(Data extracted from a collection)
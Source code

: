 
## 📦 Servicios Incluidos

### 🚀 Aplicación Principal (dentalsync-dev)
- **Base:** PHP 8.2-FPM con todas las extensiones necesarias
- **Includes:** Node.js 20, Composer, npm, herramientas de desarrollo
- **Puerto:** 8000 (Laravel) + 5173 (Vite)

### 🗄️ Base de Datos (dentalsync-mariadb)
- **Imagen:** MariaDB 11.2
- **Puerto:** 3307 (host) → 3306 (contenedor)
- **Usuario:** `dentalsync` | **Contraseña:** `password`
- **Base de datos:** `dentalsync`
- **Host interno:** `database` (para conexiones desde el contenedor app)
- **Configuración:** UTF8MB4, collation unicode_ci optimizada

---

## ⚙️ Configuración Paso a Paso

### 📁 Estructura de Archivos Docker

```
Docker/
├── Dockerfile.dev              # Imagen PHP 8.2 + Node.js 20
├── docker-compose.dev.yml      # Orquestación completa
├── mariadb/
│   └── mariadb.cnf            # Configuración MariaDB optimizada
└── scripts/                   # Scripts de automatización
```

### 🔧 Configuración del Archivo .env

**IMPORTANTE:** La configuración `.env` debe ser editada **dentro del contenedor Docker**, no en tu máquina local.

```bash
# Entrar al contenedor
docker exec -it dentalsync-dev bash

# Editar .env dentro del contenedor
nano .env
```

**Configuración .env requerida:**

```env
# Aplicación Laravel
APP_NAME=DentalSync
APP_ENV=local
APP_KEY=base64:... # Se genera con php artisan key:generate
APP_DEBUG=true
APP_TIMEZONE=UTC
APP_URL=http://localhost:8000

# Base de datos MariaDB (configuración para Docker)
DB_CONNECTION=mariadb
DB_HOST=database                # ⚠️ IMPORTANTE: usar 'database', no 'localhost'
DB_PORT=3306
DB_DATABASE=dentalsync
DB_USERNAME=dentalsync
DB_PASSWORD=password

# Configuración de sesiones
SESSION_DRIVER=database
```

=== GOAL OF THE EXERCISE ===
From the first line of the data through the line with "### 🗄️ Base de Datos (dentalsync-mariadb)", quote each line exactly and add nothing else.

=== WRITTEN SOLUTION ===
Source code

: 
## 📦 Servicios Incluidos

### 🚀 Aplicación Principal (dentalsync-dev)
- **Base:** PHP 8.2-FPM con todas las extensiones necesarias
- **Includes:** Node.js 20, Composer, npm, herramientas de desarrollo
- **Puerto:** 8000 (Laravel) + 5173 (Vite)

### 🗄️ Base de Datos (dentalsync-mariadb)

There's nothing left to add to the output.